I think it’s safe to say with some conviction that in the year of 2012 the concept of survival prepping is NOT an alien one to most Americans. When National Geographic decides there is a viable market for a prepper TV show (no matter how misrepresentative of true preppers it may be), when Walmart starts stocking shelves with long term emergency food storage kits, when survivalism in general becomes one of the few growing business markets in the midst of an otherwise disintegrating economy; you know that the methodology has gone “mainstream”. There is a noticeable and expanding concern amongst Americans that we are, indeed, on the verge of something new and unfortunate.

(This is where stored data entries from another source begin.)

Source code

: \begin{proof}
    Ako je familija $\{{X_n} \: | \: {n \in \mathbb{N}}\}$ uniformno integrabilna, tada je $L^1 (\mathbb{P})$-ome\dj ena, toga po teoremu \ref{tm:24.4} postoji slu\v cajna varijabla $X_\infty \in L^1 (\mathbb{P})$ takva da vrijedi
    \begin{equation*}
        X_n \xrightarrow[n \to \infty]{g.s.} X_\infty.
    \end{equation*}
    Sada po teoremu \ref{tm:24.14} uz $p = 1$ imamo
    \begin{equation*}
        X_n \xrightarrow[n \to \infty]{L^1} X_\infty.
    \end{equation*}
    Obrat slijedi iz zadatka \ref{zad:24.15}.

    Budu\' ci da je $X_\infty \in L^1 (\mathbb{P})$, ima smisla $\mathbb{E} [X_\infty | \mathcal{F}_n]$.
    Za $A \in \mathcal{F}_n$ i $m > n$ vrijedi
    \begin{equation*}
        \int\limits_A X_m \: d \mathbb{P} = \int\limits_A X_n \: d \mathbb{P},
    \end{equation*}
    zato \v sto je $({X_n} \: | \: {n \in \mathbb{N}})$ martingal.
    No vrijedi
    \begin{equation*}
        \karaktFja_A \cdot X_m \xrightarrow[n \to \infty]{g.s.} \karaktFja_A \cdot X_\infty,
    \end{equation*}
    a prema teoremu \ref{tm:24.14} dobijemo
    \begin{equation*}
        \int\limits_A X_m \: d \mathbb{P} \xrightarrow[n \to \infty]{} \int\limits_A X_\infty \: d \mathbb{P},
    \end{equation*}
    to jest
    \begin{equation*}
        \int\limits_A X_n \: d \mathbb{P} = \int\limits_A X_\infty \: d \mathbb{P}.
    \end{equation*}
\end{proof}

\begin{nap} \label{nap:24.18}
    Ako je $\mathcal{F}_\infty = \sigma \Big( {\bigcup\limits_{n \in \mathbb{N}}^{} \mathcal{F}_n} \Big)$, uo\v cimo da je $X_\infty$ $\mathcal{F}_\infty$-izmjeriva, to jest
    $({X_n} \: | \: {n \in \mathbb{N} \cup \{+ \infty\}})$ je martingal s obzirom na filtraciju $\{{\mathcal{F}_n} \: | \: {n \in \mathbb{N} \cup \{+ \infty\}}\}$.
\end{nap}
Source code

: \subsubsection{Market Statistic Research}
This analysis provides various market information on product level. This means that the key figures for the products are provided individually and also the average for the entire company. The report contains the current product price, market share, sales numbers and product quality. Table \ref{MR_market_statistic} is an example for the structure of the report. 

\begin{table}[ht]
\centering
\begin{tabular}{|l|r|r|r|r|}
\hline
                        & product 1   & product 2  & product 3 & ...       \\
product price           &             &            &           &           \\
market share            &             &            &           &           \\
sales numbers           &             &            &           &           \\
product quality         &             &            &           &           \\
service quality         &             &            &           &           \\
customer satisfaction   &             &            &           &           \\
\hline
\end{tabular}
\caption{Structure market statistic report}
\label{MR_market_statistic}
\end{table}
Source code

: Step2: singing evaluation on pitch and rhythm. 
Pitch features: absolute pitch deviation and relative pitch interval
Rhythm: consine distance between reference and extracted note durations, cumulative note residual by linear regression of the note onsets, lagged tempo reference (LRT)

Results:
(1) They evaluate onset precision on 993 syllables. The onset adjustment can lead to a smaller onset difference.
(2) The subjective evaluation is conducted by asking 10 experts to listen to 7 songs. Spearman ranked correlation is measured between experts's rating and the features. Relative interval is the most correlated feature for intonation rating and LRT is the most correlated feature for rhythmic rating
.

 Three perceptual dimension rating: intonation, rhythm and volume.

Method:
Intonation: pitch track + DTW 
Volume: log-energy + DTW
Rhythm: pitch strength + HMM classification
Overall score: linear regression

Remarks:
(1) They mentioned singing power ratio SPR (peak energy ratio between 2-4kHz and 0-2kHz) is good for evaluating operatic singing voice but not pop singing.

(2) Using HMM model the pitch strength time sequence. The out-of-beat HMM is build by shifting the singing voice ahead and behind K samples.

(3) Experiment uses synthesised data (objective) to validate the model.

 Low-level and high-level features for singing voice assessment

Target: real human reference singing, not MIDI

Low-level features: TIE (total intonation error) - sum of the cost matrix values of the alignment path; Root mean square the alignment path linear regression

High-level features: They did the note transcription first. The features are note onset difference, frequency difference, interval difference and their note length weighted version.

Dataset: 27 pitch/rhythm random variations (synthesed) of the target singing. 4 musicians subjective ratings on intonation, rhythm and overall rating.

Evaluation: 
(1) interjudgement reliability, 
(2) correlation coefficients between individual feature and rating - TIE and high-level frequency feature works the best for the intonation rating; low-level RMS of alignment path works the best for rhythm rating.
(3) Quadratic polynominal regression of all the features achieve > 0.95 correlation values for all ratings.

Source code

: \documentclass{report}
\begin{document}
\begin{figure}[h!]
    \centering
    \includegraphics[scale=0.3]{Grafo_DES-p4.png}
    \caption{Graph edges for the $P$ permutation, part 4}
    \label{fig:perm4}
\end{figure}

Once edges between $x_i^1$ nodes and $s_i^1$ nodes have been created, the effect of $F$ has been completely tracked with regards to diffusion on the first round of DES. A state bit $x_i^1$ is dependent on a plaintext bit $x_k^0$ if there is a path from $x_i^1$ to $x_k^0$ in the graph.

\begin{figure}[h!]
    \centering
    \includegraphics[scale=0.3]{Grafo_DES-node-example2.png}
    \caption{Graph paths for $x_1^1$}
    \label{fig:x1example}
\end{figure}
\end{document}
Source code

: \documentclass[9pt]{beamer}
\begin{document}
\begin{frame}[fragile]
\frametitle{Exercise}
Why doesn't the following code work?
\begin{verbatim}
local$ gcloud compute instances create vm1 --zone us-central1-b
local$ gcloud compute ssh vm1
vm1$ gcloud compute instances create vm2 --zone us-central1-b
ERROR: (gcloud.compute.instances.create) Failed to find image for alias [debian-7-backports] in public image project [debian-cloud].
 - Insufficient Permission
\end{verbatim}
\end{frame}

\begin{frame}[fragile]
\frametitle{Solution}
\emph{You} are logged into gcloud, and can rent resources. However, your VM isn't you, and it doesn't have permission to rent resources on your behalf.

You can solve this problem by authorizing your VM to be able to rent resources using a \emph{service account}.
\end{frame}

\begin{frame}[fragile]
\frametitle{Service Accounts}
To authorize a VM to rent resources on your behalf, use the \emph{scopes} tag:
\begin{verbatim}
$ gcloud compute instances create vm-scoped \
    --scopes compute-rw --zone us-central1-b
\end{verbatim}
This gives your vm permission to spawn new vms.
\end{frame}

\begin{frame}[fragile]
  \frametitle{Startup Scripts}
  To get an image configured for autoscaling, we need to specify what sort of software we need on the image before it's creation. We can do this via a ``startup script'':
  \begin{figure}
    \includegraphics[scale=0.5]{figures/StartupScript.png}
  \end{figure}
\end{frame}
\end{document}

Is it the big bad hoodoo of the soon to expire Mayan Calendar? For a few, maybe, but for the majority of us, no. That jazz is a carnival sideshow designed to make the prepping culture appear ridiculous. We don’t need to believe in magical prophecies to know that there is a catastrophic road ahead; all we have to do is look at the stark realities of our current circumstances. It does not take much awareness anymore to notice looming fiscal volatility, social unrest, the potential for unrestrained war, and the totalitarian boldness of our government. I’ll take the wrath of Quetzalcoatl any day over the manure storm that is approaching us currently.
With some estimating a count of 3 million prepper families and growing in the U.S., the motto of “beans, bullets, and band-aids” is finding a home amongst legions. However, being closely involved in the survivalist movement during the past six years and speaking with literally thousands of preppers, it has become clear to me that we still have a long journey ahead of us before we can claim true efficiency and mastery.
Sadly, having a stockpile of food, weapons, and some slick tactical gear is not enough to ensure a high likelihood of survival, at least not in any of the social collapses that have occurred in the past century around the world. It’s a start, but only just…
There are a number of detrimental weakness to the survivalist movement and considerable holes in prepper knowledge that must be addressed now while we have the time and relative safety to do so. The greatest threat to the common survivalist is not economic collapse, roving bandits, Blackwater mercenaries, or predator drones; those dangers are a piece of cake compared to the threat of an overblown ego, which will get a man killed faster than the most sophisticated smart bomb. If we cannot accept that there is always more to learn, and room to improve, we have been defeated before we have begun.